Afdee with youOP. He is your brother. Camily members do favours for each other. Or myfamily does and all thefamilies I know help family membere. Petrol costs are fair. Get a taxi.Not worth the hassle

Claradubh · 09/05/2026 23:46

It’s surprising that a family member would expect you to pay them for taking you to the airport. It’s not really what family is about is it? Covering petrol costs would be enough surely.

FlamingoFloss · 09/05/2026 23:48

Just get a cab

aWeeCornishPastie · 10/05/2026 00:02

Your brothers a dick. £45 fine but to then have the cheek to ask for £75 on top!!

Okiedokie123 · 10/05/2026 01:03

alexandrasm · 08/05/2026 19:53

I can but it’s just inconvenient so I thought I’d ask, don’t ask don’t get and all that. I was pretty happy when he said yes and then offered payment, which I was happy to do. But when he asked for time on top I was shocked 😂

Giving you a lift will inconvenience him. 4 hours is a lot of driving.
I’d get the train.

Cerealtime · 10/05/2026 06:38

WithLoveFromMyselfToYourself · 09/05/2026 22:48

Your brother and lifts aside, I’m a bit boggled by your helplessness in the face of U.K. geography and transport. Do you not use Google Maps or the Apple equivalent? You can put any location in and choose either walk, cycle, drive or public transport and it will tell you how long it will take and how to get there by various options. You can filter public transport by type if you want as well.

London Stansted is a well known airport but even if you’ve never heard of it, the quickest Google search would tell you where it is and that the Stansted Express runs every 20 mins to central London and that there are coaches. All this - Is it not near Cambridge? It’s in the middle of bloody nowhere! - from somebody who holds down a job and accesses the internet is just odd.

Agree. And even more peculiar than in her twenties and yet seems so bamboozled by technology.

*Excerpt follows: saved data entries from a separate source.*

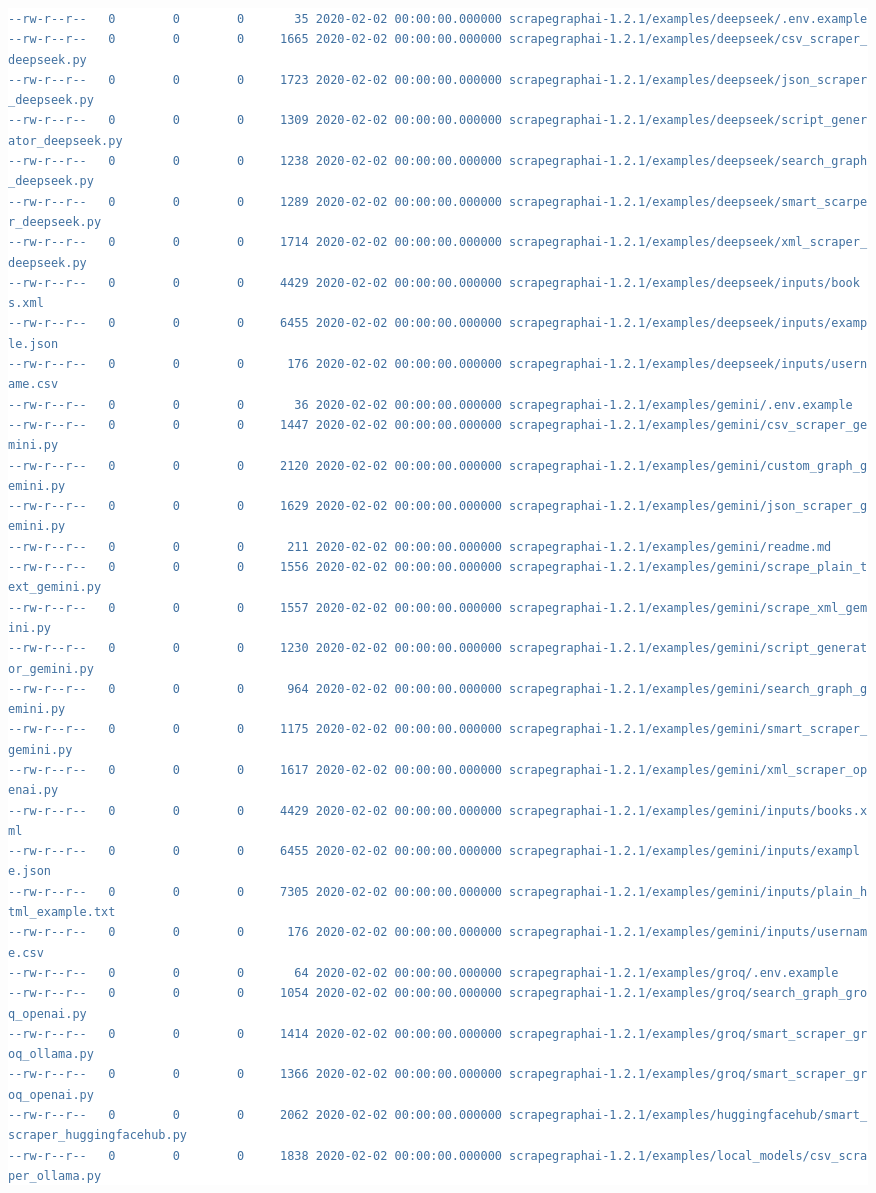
 ```diff
--rw-r--r--   0        0        0       35 2020-02-02 00:00:00.000000 scrapegraphai-1.2.1/examples/deepseek/.env.example
--rw-r--r--   0        0        0     1665 2020-02-02 00:00:00.000000 scrapegraphai-1.2.1/examples/deepseek/csv_scraper_deepseek.py
--rw-r--r--   0        0        0     1723 2020-02-02 00:00:00.000000 scrapegraphai-1.2.1/examples/deepseek/json_scraper_deepseek.py
--rw-r--r--   0        0        0     1309 2020-02-02 00:00:00.000000 scrapegraphai-1.2.1/examples/deepseek/script_generator_deepseek.py
--rw-r--r--   0        0        0     1238 2020-02-02 00:00:00.000000 scrapegraphai-1.2.1/examples/deepseek/search_graph_deepseek.py
--rw-r--r--   0        0        0     1289 2020-02-02 00:00:00.000000 scrapegraphai-1.2.1/examples/deepseek/smart_scarper_deepseek.py
--rw-r--r--   0        0        0     1714 2020-02-02 00:00:00.000000 scrapegraphai-1.2.1/examples/deepseek/xml_scraper_deepseek.py
--rw-r--r--   0        0        0     4429 2020-02-02 00:00:00.000000 scrapegraphai-1.2.1/examples/deepseek/inputs/books.xml
--rw-r--r--   0        0        0     6455 2020-02-02 00:00:00.000000 scrapegraphai-1.2.1/examples/deepseek/inputs/example.json
--rw-r--r--   0        0        0      176 2020-02-02 00:00:00.000000 scrapegraphai-1.2.1/examples/deepseek/inputs/username.csv
--rw-r--r--   0        0        0       36 2020-02-02 00:00:00.000000 scrapegraphai-1.2.1/examples/gemini/.env.example
--rw-r--r--   0        0        0     1447 2020-02-02 00:00:00.000000 scrapegraphai-1.2.1/examples/gemini/csv_scraper_gemini.py
--rw-r--r--   0        0        0     2120 2020-02-02 00:00:00.000000 scrapegraphai-1.2.1/examples/gemini/custom_graph_gemini.py
--rw-r--r--   0        0        0     1629 2020-02-02 00:00:00.000000 scrapegraphai-1.2.1/examples/gemini/json_scraper_gemini.py
--rw-r--r--   0        0        0      211 2020-02-02 00:00:00.000000 scrapegraphai-1.2.1/examples/gemini/readme.md
--rw-r--r--   0        0        0     1556 2020-02-02 00:00:00.000000 scrapegraphai-1.2.1/examples/gemini/scrape_plain_text_gemini.py
--rw-r--r--   0        0        0     1557 2020-02-02 00:00:00.000000 scrapegraphai-1.2.1/examples/gemini/scrape_xml_gemini.py
--rw-r--r--   0        0        0     1230 2020-02-02 00:00:00.000000 scrapegraphai-1.2.1/examples/gemini/script_generator_gemini.py
--rw-r--r--   0        0        0      964 2020-02-02 00:00:00.000000 scrapegraphai-1.2.1/examples/gemini/search_graph_gemini.py
--rw-r--r--   0        0        0     1175 2020-02-02 00:00:00.000000 scrapegraphai-1.2.1/examples/gemini/smart_scraper_gemini.py
--rw-r--r--   0        0        0     1617 2020-02-02 00:00:00.000000 scrapegraphai-1.2.1/examples/gemini/xml_scraper_openai.py
--rw-r--r--   0        0        0     4429 2020-02-02 00:00:00.000000 scrapegraphai-1.2.1/examples/gemini/inputs/books.xml
--rw-r--r--   0        0        0     6455 2020-02-02 00:00:00.000000 scrapegraphai-1.2.1/examples/gemini/inputs/example.json
--rw-r--r--   0        0        0     7305 2020-02-02 00:00:00.000000 scrapegraphai-1.2.1/examples/gemini/inputs/plain_html_example.txt
--rw-r--r--   0        0        0      176 2020-02-02 00:00:00.000000 scrapegraphai-1.2.1/examples/gemini/inputs/username.csv
--rw-r--r--   0        0        0       64 2020-02-02 00:00:00.000000 scrapegraphai-1.2.1/examples/groq/.env.example
--rw-r--r--   0        0        0     1054 2020-02-02 00:00:00.000000 scrapegraphai-1.2.1/examples/groq/search_graph_groq_openai.py
--rw-r--r--   0        0        0     1414 2020-02-02 00:00:00.000000 scrapegraphai-1.2.1/examples/groq/smart_scraper_groq_ollama.py
--rw-r--r--   0        0        0     1366 2020-02-02 00:00:00.000000 scrapegraphai-1.2.1/examples/groq/smart_scraper_groq_openai.py
--rw-r--r--   0        0        0     2062 2020-02-02 00:00:00.000000 scrapegraphai-1.2.1/examples/huggingfacehub/smart_scraper_huggingfacehub.py
--rw-r--r--   0        0        0     1838 2020-02-02 00:00:00.000000 scrapegraphai-1.2.1/examples/local_models/csv_scraper_ollama.py
```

Chocolattcoffeecup · 10/05/2026 07:50

ProfessorLadyDrKeenovay · 09/05/2026 08:19

I think this is a case of Asker vs Guesser culture! Askers (aka CFs) inevitably say "if you don't ask, you don't get" but they don't care whether their request is outrageous or might offend. (In simple terms think American vs Japanese approaches to asking for a favour.)

I've a friend who is an Asker and she's a CF! I now remind myself she's just chancing her arm when she asks for outrageous favours. I used to tie myself in knots about declining cos I'm a Guesser ie if the answer is likely to be no, then I don't ask.

I think the brother has been quite astute here probably after long prior experience, and it's had the intended effect. OP has been forced to do a bit of research and find a more reasonable solution.

https://www.theguardian.com/lifeandstyle/2010/may/08/change-life-asker-guesser

This is an interesting article. I think askers are generally CFs but that could be because I'm a guesser and agonise over saying no. I no longer feel that way. If they're bold enough to ask. I can be direct enough to say no, particularly with the CFs I know.